Siebka jumped at the chance to run again and led all Alaska Fairbanks women's finishers at the Western Washington championships earlier this month. She also helped the Nanooks to their highest finish in five years at the Great Northwest Athletic Conference Championships.

It was a tough transition for Siebka, who had to adjust to radically different terrain and climate between Florida Southern and Alaska Fairbanks.

“They couldn't be more different,” Siebka said. “Florida his hot and flat. Alaska is hilly and windy and rainy and cold. The biggest challenge is that everything here is up-hill. It sounds like a joke, but every course is up-hill, both ways.”

Siebka also had to adjust her expectations because of that, especially when it came to her times.

“I was just getting caught up on times,” Siebka said. “I had to focus on where I placed.”

Siebka also had to overcome her own intimidation when seeing her Alaska Fairbanks teammate.

“I told my mom, 'They're thighs are bigger than both of mine put together,'” Siebka said, laughing.

Siebka has also put on lower body muscle. It's hard not to, she said, because of the terrain.

Siebka wasn't even sure when she left Florida Southern where she would end up.
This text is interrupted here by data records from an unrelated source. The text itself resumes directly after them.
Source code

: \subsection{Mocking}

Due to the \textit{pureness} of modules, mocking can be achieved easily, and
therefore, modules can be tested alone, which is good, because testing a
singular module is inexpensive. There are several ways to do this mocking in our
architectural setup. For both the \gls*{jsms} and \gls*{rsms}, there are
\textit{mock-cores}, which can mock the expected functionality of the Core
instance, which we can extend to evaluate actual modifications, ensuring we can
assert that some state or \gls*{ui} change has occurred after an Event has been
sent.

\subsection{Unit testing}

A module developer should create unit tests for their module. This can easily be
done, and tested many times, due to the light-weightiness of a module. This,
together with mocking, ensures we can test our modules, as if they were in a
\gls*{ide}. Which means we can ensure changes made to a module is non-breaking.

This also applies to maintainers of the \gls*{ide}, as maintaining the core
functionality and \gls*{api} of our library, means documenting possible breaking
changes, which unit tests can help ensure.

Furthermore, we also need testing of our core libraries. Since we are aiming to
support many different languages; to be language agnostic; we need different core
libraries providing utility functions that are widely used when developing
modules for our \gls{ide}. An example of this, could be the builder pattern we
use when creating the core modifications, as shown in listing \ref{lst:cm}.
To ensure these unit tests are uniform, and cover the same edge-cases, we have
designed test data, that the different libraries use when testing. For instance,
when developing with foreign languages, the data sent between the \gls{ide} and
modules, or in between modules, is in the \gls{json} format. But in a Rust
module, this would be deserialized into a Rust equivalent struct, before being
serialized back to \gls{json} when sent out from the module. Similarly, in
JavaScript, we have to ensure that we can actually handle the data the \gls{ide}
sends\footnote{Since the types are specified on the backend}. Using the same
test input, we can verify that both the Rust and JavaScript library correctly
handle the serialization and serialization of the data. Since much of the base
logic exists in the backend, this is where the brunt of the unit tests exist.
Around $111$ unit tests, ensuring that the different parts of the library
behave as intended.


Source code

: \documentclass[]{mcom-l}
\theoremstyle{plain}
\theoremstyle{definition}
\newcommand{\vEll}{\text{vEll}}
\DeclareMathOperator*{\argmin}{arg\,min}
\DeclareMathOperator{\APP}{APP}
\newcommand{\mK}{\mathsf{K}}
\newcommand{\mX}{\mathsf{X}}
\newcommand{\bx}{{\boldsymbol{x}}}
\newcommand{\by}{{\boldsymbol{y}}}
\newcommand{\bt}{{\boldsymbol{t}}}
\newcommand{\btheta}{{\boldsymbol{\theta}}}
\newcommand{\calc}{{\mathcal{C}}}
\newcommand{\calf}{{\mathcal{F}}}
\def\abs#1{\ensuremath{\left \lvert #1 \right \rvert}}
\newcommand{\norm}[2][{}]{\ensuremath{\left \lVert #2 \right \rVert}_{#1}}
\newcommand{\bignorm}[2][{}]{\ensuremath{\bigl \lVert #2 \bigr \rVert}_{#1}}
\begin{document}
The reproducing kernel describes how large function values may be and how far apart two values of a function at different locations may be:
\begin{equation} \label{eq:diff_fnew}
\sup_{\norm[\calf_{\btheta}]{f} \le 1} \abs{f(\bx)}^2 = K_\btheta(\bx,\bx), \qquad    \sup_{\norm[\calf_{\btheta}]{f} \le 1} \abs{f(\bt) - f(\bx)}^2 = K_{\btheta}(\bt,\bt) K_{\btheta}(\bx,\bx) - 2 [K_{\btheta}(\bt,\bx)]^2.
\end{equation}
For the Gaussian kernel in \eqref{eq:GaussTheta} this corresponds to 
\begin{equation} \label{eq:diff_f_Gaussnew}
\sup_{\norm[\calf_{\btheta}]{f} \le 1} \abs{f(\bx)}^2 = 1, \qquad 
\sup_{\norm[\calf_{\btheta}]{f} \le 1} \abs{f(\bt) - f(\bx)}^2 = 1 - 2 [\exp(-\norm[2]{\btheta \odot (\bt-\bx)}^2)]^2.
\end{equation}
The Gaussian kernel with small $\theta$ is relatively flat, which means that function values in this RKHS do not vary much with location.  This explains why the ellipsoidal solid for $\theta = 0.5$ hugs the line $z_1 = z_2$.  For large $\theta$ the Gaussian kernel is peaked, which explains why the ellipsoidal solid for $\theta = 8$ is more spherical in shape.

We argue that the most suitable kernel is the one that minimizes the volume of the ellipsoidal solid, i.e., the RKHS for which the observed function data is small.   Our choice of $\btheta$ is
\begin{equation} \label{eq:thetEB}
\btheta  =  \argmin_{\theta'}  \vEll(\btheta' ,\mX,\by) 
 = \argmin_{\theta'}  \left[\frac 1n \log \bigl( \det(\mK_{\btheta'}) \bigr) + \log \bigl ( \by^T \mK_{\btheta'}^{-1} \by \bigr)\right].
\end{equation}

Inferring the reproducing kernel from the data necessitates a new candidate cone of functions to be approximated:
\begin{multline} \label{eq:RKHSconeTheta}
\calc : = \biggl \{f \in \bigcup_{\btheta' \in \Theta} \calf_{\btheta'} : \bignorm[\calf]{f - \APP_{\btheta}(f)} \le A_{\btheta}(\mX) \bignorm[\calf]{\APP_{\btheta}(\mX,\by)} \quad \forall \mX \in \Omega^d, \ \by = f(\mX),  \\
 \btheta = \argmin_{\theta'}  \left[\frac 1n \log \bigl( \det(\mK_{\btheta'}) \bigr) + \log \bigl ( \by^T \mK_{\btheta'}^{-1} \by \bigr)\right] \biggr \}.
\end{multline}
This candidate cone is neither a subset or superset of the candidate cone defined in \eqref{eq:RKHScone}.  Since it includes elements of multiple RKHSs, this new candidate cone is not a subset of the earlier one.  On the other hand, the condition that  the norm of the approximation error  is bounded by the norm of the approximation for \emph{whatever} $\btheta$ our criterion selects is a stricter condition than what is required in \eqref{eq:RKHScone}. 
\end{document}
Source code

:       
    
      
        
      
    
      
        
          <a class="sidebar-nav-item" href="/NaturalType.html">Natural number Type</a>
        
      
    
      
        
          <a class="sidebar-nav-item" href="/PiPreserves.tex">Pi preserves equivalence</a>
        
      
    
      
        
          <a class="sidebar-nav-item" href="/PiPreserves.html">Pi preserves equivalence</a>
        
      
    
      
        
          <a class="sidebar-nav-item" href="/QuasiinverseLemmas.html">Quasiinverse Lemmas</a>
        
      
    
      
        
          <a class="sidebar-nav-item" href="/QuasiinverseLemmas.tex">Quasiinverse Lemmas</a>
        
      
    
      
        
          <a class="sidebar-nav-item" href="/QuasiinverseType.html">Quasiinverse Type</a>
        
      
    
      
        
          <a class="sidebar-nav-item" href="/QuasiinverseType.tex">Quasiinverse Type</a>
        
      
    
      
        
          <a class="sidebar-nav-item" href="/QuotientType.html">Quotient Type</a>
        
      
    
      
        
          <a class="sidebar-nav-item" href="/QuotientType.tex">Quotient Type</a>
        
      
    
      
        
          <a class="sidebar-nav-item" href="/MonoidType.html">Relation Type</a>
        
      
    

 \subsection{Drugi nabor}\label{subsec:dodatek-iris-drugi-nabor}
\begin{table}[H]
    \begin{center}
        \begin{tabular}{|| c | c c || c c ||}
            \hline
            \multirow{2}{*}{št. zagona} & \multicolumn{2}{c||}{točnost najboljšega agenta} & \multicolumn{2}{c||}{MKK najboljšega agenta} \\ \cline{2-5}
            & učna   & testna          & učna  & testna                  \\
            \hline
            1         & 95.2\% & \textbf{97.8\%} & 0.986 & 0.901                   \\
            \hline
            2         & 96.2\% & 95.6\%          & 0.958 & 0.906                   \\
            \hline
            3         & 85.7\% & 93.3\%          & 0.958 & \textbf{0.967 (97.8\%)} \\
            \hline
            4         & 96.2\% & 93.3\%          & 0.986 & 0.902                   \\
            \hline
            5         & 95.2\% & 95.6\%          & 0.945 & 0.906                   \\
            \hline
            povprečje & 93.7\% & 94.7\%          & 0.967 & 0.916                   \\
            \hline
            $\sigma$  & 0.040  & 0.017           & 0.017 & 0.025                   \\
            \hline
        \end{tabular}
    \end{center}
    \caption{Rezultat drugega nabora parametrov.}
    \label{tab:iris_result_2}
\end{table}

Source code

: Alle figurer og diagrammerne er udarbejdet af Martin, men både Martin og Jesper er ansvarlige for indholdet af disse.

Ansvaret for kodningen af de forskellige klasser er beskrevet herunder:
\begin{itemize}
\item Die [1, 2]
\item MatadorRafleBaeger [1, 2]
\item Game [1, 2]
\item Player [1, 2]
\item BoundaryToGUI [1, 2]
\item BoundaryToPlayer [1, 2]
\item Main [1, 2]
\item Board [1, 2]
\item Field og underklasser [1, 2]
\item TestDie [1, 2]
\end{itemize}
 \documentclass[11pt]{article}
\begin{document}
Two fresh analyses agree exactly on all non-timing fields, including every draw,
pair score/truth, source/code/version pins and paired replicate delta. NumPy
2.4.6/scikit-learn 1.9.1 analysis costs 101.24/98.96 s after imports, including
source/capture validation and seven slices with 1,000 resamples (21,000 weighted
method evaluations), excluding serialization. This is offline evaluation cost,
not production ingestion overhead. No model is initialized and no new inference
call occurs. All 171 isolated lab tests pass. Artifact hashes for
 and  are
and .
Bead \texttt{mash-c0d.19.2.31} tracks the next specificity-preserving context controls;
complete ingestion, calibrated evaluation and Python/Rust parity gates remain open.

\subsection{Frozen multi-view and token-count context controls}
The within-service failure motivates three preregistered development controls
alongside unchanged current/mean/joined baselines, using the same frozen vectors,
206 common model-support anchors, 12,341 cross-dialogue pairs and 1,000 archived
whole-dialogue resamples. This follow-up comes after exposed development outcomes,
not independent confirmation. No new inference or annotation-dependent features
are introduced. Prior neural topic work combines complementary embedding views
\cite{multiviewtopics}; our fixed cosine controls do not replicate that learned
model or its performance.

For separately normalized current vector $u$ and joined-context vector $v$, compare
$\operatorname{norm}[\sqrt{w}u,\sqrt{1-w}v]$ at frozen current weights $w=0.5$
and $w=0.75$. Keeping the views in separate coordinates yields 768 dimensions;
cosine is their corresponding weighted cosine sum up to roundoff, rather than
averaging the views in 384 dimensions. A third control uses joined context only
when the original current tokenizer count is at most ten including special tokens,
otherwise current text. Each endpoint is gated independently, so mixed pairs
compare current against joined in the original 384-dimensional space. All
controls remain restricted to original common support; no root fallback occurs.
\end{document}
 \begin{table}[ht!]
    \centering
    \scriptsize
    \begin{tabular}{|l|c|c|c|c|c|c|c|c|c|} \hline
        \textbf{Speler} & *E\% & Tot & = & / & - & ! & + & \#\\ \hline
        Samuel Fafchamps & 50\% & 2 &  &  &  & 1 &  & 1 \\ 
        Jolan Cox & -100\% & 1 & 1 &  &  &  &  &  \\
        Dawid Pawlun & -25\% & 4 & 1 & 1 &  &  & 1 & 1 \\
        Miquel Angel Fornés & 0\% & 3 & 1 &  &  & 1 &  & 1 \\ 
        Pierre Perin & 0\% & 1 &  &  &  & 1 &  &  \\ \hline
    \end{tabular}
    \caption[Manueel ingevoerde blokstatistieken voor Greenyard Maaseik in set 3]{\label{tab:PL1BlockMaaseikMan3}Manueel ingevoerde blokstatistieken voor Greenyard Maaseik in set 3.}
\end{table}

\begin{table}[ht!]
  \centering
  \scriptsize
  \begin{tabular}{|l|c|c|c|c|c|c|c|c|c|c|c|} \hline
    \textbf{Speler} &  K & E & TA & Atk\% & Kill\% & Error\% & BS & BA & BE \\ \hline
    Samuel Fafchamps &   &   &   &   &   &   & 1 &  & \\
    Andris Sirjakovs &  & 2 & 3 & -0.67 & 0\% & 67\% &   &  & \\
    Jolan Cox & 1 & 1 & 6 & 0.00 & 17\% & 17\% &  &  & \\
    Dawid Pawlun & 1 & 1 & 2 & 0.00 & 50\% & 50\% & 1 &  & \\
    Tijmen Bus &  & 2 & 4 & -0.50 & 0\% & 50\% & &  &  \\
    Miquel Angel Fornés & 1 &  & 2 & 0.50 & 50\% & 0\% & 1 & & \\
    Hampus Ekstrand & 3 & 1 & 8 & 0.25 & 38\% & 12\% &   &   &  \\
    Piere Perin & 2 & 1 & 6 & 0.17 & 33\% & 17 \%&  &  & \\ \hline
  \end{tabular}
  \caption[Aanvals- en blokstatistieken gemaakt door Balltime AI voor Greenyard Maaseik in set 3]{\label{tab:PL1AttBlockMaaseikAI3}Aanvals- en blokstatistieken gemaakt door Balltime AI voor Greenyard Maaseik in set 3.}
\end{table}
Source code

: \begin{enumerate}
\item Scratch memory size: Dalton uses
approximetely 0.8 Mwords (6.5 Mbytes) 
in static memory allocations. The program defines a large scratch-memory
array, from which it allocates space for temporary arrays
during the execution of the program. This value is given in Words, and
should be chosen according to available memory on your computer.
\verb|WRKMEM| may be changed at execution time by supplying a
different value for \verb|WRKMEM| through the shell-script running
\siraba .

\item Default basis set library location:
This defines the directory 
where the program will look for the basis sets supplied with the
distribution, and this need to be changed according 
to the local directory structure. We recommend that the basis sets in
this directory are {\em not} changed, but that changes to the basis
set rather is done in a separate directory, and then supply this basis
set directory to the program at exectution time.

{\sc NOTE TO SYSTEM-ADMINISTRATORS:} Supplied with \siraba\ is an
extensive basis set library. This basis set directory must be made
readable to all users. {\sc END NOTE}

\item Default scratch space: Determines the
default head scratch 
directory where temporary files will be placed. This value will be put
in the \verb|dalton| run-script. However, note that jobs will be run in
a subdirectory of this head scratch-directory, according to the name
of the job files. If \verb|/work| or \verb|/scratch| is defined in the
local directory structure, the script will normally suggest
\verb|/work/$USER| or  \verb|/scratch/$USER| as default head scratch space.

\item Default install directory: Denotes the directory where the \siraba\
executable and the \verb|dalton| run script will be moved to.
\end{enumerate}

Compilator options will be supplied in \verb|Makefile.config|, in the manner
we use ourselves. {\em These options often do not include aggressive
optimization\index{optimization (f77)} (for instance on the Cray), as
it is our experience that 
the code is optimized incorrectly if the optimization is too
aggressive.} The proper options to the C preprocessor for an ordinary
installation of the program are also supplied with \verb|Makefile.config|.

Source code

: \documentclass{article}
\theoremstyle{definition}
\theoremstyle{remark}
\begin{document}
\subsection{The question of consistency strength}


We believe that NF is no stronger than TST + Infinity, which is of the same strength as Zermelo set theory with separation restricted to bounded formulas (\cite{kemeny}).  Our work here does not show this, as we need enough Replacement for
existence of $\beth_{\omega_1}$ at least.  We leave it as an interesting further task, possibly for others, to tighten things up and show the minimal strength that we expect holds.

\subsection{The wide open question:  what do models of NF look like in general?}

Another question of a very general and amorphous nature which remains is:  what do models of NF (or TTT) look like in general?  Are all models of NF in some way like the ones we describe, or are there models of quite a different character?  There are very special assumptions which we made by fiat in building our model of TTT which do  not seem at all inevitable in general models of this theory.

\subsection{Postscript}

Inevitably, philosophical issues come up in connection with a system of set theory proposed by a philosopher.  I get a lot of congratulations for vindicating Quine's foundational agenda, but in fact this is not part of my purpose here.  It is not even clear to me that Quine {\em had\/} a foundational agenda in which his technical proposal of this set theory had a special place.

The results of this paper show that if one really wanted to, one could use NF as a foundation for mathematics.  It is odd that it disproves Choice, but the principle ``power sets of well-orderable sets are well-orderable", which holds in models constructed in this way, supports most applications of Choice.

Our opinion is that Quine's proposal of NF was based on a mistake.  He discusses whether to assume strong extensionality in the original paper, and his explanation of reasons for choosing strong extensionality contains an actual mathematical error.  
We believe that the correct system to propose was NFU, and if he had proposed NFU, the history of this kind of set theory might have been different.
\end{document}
Then Alaska caught her eye.

“I'd be looking at my books and all the habitats I was interested in studying were in Alaska,” Siebka said. “Then I had the opportunity to run cross country and everything fell into place.”

So did Siebka's love for trail running.

During the summer before she began school at Alaska Fairbanks, Siebka met a group of friends who were enthusiastic trail runners.

Those runs are much longer — some of them 17 miles or more — and Siebka dove right in.

“I love the social aspect of running,” Siebka said. “I feel closer with my running community than the people I was playing basketball with for my entire life.”

Siebka calls herself a “pick-up” runner now. She has shied away from playing much “pick-up” basketball, however.

The knee is always a concern and while it balks at her from time — mostly when descending steep hills on her runs — she is feeling the best physically as she ever has.

She doesn't want to risk it.

“I'm retired,” Siebka said of her basketball playing days. “I'm not going to play and have someone slam into my knees. I'll play, maybe, but I'll stand in the parking lot, hitting 3s.

Siebka laughs. “I can still make it rain from the perimeter.”